Open jflasher opened 5 years ago

jflasher commented 5 years ago

I am wondering how best to handle versioning? If the metadata is the same for 1 year, then the instrument changes, how is that handled? Is that somehow tied to the measurements within OpenAQ?

olafveerman commented 5 years ago

We had a discussion about this the other day. The difficulty is knowing whether an edit reflects a change on the ground, or if it simply complements or improves existing metadata.

The initial idea was for the API to always return the latest version of the metadata. On the backend we'd have some way to store edits. Eg through a log or versions.

Curious to know more about the use case. How often does a change to an instrument occur? And how often would this impact the metadata?

cc @RocketD0g @jflasher @sethvincent

jflasher commented 5 years ago

Not to put a solution out there before we fully understand the problem, but it may be an interesting use case for https://aws.amazon.com/qldb as it has a transparent update chain/path. I presume there is a way to point to older versions of the data/record. This could also be achieved with S3 versioning or a million other ways, but just wanted to throw it out there!

RocketD0g commented 5 years ago

On how often an instrument changes for a given pollutant or suite of pollutants, in some cases (e.g. PM2.5 and PM10 are often measured from the same instrument, while, say, CO2 and PM2.5 are not), I'd say typically it'd change every few years, when older equipment wears out. Realistically, we'll likely have a lag with when anyone reports that change to us (if ever).
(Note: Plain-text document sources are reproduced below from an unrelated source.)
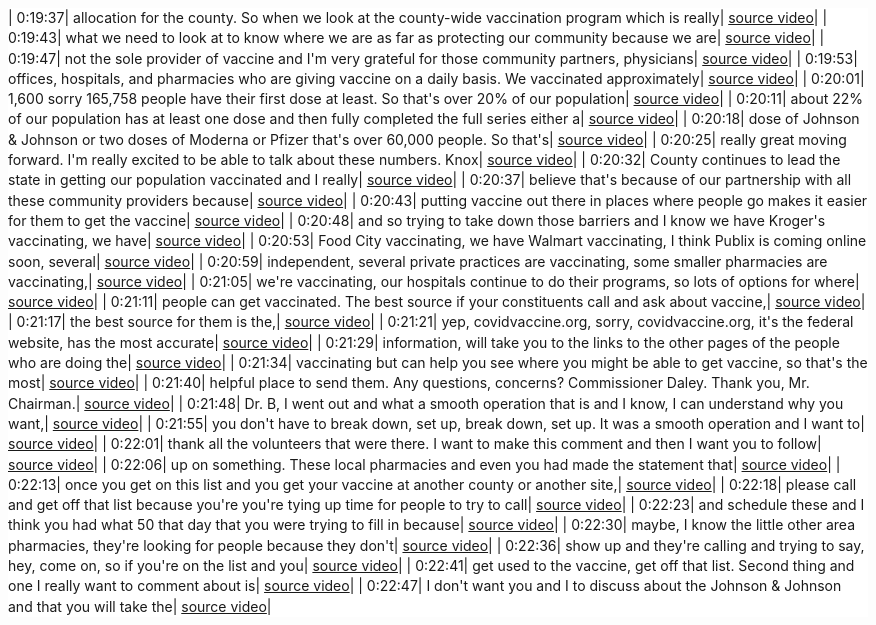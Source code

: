 | 0:19:37| allocation for the county. So when we look at the county-wide vaccination program which is really| [source video](https://archive.org/details/co-com-ws-r-1467-210322?start=1177)|
| 0:19:43| what we need to look at to know where we are as far as protecting our community because we are| [source video](https://archive.org/details/co-com-ws-r-1467-210322?start=1183)|
| 0:19:47| not the sole provider of vaccine and I'm very grateful for those community partners, physicians| [source video](https://archive.org/details/co-com-ws-r-1467-210322?start=1187)|
| 0:19:53| offices, hospitals, and pharmacies who are giving vaccine on a daily basis. We vaccinated approximately| [source video](https://archive.org/details/co-com-ws-r-1467-210322?start=1193)|
| 0:20:01| 1,600 sorry 165,758 people have their first dose at least. So that's over 20% of our population| [source video](https://archive.org/details/co-com-ws-r-1467-210322?start=1201)|
| 0:20:11| about 22% of our population has at least one dose and then fully completed the full series either a| [source video](https://archive.org/details/co-com-ws-r-1467-210322?start=1211)|
| 0:20:18| dose of Johnson & Johnson or two doses of Moderna or Pfizer that's over 60,000 people. So that's| [source video](https://archive.org/details/co-com-ws-r-1467-210322?start=1218)|
| 0:20:25| really great moving forward. I'm really excited to be able to talk about these numbers. Knox| [source video](https://archive.org/details/co-com-ws-r-1467-210322?start=1225)|
| 0:20:32| County continues to lead the state in getting our population vaccinated and I really| [source video](https://archive.org/details/co-com-ws-r-1467-210322?start=1232)|
| 0:20:37| believe that's because of our partnership with all these community providers because| [source video](https://archive.org/details/co-com-ws-r-1467-210322?start=1237)|
| 0:20:43| putting vaccine out there in places where people go makes it easier for them to get the vaccine| [source video](https://archive.org/details/co-com-ws-r-1467-210322?start=1243)|
| 0:20:48| and so trying to take down those barriers and I know we have Kroger's vaccinating, we have| [source video](https://archive.org/details/co-com-ws-r-1467-210322?start=1248)|
| 0:20:53| Food City vaccinating, we have Walmart vaccinating, I think Publix is coming online soon, several| [source video](https://archive.org/details/co-com-ws-r-1467-210322?start=1253)|
| 0:20:59| independent, several private practices are vaccinating, some smaller pharmacies are vaccinating,| [source video](https://archive.org/details/co-com-ws-r-1467-210322?start=1259)|
| 0:21:05| we're vaccinating, our hospitals continue to do their programs, so lots of options for where| [source video](https://archive.org/details/co-com-ws-r-1467-210322?start=1265)|
| 0:21:11| people can get vaccinated. The best source if your constituents call and ask about vaccine,| [source video](https://archive.org/details/co-com-ws-r-1467-210322?start=1271)|
| 0:21:17| the best source for them is the,| [source video](https://archive.org/details/co-com-ws-r-1467-210322?start=1277)|
| 0:21:21| yep, covidvaccine.org, sorry, covidvaccine.org, it's the federal website, has the most accurate| [source video](https://archive.org/details/co-com-ws-r-1467-210322?start=1281)|
| 0:21:29| information, will take you to the links to the other pages of the people who are doing the| [source video](https://archive.org/details/co-com-ws-r-1467-210322?start=1289)|
| 0:21:34| vaccinating but can help you see where you might be able to get vaccine, so that's the most| [source video](https://archive.org/details/co-com-ws-r-1467-210322?start=1294)|
| 0:21:40| helpful place to send them. Any questions, concerns? Commissioner Daley. Thank you, Mr. Chairman.| [source video](https://archive.org/details/co-com-ws-r-1467-210322?start=1300)|
| 0:21:48| Dr. B, I went out and what a smooth operation that is and I know, I can understand why you want,| [source video](https://archive.org/details/co-com-ws-r-1467-210322?start=1308)|
| 0:21:55| you don't have to break down, set up, break down, set up. It was a smooth operation and I want to| [source video](https://archive.org/details/co-com-ws-r-1467-210322?start=1315)|
| 0:22:01| thank all the volunteers that were there. I want to make this comment and then I want you to follow| [source video](https://archive.org/details/co-com-ws-r-1467-210322?start=1321)|
| 0:22:06| up on something. These local pharmacies and even you had made the statement that| [source video](https://archive.org/details/co-com-ws-r-1467-210322?start=1326)|
| 0:22:13| once you get on this list and you get your vaccine at another county or another site,| [source video](https://archive.org/details/co-com-ws-r-1467-210322?start=1333)|
| 0:22:18| please call and get off that list because you're you're tying up time for people to try to call| [source video](https://archive.org/details/co-com-ws-r-1467-210322?start=1338)|
| 0:22:23| and schedule these and I think you had what 50 that day that you were trying to fill in because| [source video](https://archive.org/details/co-com-ws-r-1467-210322?start=1343)|
| 0:22:30| maybe, I know the little other area pharmacies, they're looking for people because they don't| [source video](https://archive.org/details/co-com-ws-r-1467-210322?start=1350)|
| 0:22:36| show up and they're calling and trying to say, hey, come on, so if you're on the list and you| [source video](https://archive.org/details/co-com-ws-r-1467-210322?start=1356)|
| 0:22:41| get used to the vaccine, get off that list. Second thing and one I really want to comment about is| [source video](https://archive.org/details/co-com-ws-r-1467-210322?start=1361)|
| 0:22:47| I don't want you and I to discuss about the Johnson & Johnson and that you will take the| [source video](https://archive.org/details/co-com-ws-r-1467-210322?start=1367)|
At the station level (which is often composed of multiple instruments monitoring different pollutants), I'd expect every these changes to occur in reality every 2-5 years. Often times, these changes can occur in bulk, instead of instrument-by-instrument, when a given station gets funding to update all of their equipment. There can be cases where for one reason or another, a single instrument is replaced though, while the others stay the same.